*** Opening AVAILABLE RECORDS ***
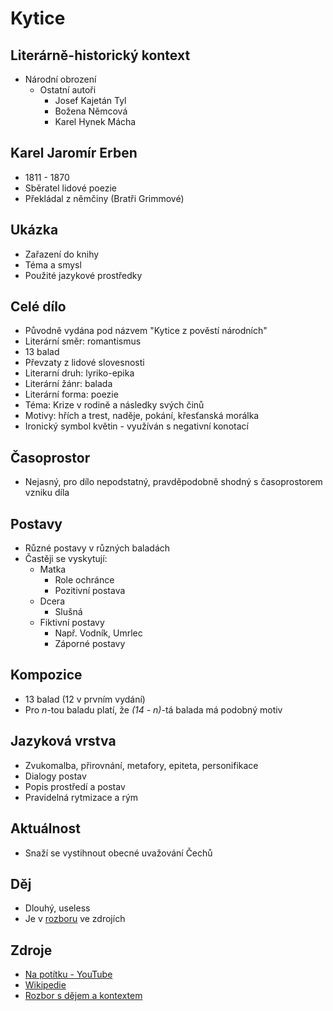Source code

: # Kytice

## Literárně-historický kontext

- Národní obrození
    - Ostatní autoři
        - Josef Kajetán Tyl
        - Božena Němcová
        - Karel Hynek Mácha

## Karel Jaromír Erben

- 1811 - 1870
- Sběratel lidové poezie
- Překládal z němčiny (Bratři Grimmové)

## Ukázka

- Zařazení do knihy
- Téma a smysl
- Použité jazykové prostředky

## Celé dílo

- Původně vydána pod názvem "Kytice z pověstí národních"
- Literární směr: romantismus
- 13 balad
- Převzaty z lidové slovesnosti
- Literarní druh: lyriko-epika
- Literární žánr: balada
- Literární forma: poezie
- Téma: Krize v rodině a následky svých činů
- Motivy: hřích a trest, naděje, pokání, křesťanská morálka
- Ironický symbol květin - využíván s negativní konotací

## Časoprostor

- Nejasný, pro dílo nepodstatný, pravděpodobně shodný s časoprostorem vzniku díla

## Postavy

- Různé postavy v různých baladách
- Častěji se vyskytují:
    - Matka
        - Role ochránce
        - Pozitivní postava
    - Dcera
        - Slušná
    - Fiktivní postavy
        - Např. Vodník, Umrlec 
        - Záporné postavy

## Kompozice

- 13 balad (12 v prvním vydání)
- Pro *n*-tou baladu platí, že *(14 - n)*-tá balada má podobný motiv

## Jazyková vrstva

- Zvukomalba, přirovnání, metafory, epiteta, personifikace
- Dialogy postav
- Popis prostředí a postav
- Pravidelná rytmizace a rým

## Aktuálnost

- Snaží se vystihnout obecné uvažování Čechů

## Děj

- Dlouhý, useless
- Je v [rozboru](https://rozbor-dila.cz/kytice-rozbor-dila-k-maturite-4/) ve zdrojích

## Zdroje
- [Na potítku - YouTube](https://www.youtube.com/watch?v=UDEQsXg5g-Y)
- [Wikipedie](https://cs.wikipedia.org/wiki/Kytice_(sb%C3%ADrka))
- [Rozbor s dějem a kontextem](https://rozbor-dila.cz/kytice-rozbor-dila-k-maturite-4/)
*** Closing AVAILABLE RECORDS ***
◆ YOUR INSTRUCTIONS ◆
Repeat all the data as it stands, dropping any images it holds.

◆ TASK RESPONSE ◆
Source code

: # Kytice

## Literárně-historický kontext

- Národní obrození
    - Ostatní autoři
        - Josef Kajetán Tyl
        - Božena Němcová
        - Karel Hynek Mácha

## Karel Jaromír Erben

- 1811 - 1870
- Sběratel lidové poezie
- Překládal z němčiny (Bratři Grimmové)

## Ukázka

- Zařazení do knihy
- Téma a smysl
- Použité jazykové prostředky

## Celé dílo

- Původně vydána pod názvem "Kytice z pověstí národních"
- Literární směr: romantismus
- 13 balad
- Převzaty z lidové slovesnosti
- Literarní druh: lyriko-epika
- Literární žánr: balada
- Literární forma: poezie
- Téma: Krize v rodině a následky svých činů
- Motivy: hřích a trest, naděje, pokání, křesťanská morálka
- Ironický symbol květin - využíván s negativní konotací

## Časoprostor

- Nejasný, pro dílo nepodstatný, pravděpodobně shodný s časoprostorem vzniku díla

## Postavy

- Různé postavy v různých baladách
- Častěji se vyskytují:
    - Matka
        - Role ochránce
        - Pozitivní postava
    - Dcera
        - Slušná
    - Fiktivní postavy
        - Např. Vodník, Umrlec 
        - Záporné postavy

## Kompozice

- 13 balad (12 v prvním vydání)
- Pro *n*-tou baladu platí, že *(14 - n)*-tá balada má podobný motiv

## Jazyková vrstva

- Zvukomalba, přirovnání, metafory, epiteta, personifikace
- Dialogy postav
- Popis prostředí a postav
- Pravidelná rytmizace a rým

## Aktuálnost

- Snaží se vystihnout obecné uvažování Čechů

## Děj

- Dlouhý, useless
- Je v [rozboru](https://rozbor-dila.cz/kytice-rozbor-dila-k-maturite-4/) ve zdrojích

## Zdroje
- [Na potítku - YouTube](https://www.youtube.com/watch?v=UDEQsXg5g-Y)
- [Wikipedie](https://cs.wikipedia.org/wiki/Kytice_(sb%C3%ADrka))
- [Rozbor s dějem a kontextem](https://rozbor-dila.cz/kytice-rozbor-dila-k-maturite-4/)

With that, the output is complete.